Data listing
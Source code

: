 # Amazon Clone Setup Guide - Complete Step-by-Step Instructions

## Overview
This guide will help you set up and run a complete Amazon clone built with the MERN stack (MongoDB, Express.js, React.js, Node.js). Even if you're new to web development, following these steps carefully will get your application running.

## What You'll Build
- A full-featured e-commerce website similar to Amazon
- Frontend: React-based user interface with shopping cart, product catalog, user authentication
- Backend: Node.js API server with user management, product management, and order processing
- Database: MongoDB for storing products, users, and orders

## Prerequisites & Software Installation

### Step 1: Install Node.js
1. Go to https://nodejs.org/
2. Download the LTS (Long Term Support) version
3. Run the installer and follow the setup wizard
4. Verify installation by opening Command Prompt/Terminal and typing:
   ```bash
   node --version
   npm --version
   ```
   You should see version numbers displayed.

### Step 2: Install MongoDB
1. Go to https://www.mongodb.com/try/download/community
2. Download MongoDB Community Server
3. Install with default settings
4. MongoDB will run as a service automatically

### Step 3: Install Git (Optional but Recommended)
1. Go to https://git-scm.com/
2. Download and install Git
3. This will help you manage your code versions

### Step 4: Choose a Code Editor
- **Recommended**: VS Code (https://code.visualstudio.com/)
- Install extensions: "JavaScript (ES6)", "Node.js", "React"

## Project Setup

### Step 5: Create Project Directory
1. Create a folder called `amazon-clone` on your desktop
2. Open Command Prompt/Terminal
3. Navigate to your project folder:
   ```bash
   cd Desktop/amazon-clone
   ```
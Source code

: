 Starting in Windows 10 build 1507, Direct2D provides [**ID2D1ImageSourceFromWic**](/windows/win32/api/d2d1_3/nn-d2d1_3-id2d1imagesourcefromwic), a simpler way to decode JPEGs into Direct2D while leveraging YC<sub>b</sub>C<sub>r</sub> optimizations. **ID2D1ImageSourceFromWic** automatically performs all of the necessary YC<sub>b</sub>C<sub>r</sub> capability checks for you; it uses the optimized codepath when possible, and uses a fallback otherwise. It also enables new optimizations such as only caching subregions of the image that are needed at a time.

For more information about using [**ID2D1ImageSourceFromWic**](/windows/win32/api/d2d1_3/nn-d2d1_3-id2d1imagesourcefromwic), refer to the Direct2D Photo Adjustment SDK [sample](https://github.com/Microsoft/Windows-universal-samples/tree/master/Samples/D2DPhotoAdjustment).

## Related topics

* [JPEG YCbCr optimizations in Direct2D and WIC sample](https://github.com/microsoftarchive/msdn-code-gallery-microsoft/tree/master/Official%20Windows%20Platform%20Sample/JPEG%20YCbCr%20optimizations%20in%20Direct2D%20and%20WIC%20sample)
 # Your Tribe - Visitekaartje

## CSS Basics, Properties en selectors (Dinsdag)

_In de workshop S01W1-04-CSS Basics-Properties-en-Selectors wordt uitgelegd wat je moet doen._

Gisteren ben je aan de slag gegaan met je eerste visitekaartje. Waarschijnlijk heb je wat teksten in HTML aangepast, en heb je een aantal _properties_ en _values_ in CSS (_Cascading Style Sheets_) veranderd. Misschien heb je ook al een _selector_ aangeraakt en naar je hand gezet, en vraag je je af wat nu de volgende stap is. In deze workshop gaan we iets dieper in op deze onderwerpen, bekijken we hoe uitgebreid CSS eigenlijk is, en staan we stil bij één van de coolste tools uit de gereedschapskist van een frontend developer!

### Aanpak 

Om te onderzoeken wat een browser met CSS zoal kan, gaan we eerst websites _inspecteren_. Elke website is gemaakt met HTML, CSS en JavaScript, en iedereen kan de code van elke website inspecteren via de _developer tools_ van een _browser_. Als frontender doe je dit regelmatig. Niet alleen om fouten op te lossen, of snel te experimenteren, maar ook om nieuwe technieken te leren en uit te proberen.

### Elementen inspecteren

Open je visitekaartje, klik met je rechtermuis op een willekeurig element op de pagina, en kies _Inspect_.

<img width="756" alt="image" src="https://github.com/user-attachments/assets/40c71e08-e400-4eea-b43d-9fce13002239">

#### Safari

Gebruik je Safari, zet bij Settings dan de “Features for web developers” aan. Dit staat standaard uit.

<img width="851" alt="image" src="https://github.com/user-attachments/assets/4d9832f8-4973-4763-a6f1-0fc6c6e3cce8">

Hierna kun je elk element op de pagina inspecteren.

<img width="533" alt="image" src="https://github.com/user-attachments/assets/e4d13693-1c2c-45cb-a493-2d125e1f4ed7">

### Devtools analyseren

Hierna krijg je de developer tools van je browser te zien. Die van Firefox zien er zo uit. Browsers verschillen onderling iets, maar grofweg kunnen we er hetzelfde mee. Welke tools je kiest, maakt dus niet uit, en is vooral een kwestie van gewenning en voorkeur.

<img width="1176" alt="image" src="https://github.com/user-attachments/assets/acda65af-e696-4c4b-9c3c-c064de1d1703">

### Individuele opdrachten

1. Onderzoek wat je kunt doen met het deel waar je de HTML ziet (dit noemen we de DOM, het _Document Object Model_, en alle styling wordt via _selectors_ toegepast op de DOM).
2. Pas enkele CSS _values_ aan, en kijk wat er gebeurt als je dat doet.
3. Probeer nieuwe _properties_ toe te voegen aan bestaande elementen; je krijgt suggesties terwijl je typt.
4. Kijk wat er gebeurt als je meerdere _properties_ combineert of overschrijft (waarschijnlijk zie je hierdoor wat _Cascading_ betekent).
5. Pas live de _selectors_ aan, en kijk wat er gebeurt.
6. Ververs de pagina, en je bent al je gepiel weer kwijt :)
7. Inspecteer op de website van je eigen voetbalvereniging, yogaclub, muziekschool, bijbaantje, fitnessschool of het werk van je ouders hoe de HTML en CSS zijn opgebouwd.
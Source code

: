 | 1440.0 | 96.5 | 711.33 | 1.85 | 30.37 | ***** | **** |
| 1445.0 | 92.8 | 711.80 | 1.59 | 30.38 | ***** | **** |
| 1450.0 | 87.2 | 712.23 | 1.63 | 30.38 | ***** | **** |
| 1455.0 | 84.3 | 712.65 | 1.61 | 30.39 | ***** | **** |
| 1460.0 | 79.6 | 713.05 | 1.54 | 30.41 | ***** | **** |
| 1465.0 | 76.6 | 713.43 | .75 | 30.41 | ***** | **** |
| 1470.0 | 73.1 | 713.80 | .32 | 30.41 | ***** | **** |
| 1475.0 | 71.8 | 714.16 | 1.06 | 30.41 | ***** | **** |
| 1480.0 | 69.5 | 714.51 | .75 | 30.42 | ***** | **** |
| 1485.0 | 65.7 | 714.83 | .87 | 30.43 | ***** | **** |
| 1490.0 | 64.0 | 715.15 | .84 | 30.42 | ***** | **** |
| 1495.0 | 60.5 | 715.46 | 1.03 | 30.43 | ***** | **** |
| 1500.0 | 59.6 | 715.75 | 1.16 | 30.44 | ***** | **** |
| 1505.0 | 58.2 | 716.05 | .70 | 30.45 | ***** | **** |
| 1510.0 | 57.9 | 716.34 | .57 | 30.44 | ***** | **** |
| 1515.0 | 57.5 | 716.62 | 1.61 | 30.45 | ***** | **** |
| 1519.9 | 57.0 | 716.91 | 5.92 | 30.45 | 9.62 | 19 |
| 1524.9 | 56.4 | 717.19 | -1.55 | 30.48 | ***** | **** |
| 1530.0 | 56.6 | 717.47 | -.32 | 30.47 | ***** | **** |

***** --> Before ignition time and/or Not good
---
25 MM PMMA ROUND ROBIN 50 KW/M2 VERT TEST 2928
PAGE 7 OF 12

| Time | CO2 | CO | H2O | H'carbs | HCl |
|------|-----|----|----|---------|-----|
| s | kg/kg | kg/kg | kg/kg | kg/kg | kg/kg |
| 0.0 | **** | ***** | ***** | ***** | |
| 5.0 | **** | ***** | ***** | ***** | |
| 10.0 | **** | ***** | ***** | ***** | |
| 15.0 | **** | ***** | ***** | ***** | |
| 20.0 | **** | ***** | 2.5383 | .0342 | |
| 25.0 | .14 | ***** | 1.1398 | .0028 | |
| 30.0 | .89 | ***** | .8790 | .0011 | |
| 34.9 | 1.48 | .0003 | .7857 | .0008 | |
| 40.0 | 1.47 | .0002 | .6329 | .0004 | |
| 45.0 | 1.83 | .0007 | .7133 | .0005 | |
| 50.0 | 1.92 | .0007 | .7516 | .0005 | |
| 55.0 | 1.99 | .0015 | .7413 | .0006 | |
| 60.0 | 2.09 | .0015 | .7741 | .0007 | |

Activity
Would you print, exactly as written, every line above from the one holding "1490.0 | 64.0" through the one holding "1510.0 | 57.9", with both included and no other lines?

Exercise answer
| 1490.0 | 64.0 | 715.15 | .84 | 30.42 | ***** | **** |
| 1495.0 | 60.5 | 715.46 | 1.03 | 30.43 | ***** | **** |
| 1500.0 | 59.6 | 715.75 | 1.16 | 30.44 | ***** | **** |
| 1505.0 | 58.2 | 716.05 | .70 | 30.45 | ***** | **** |
| 1510.0 | 57.9 | 716.34 | .57 | 30.44 | ***** | **** |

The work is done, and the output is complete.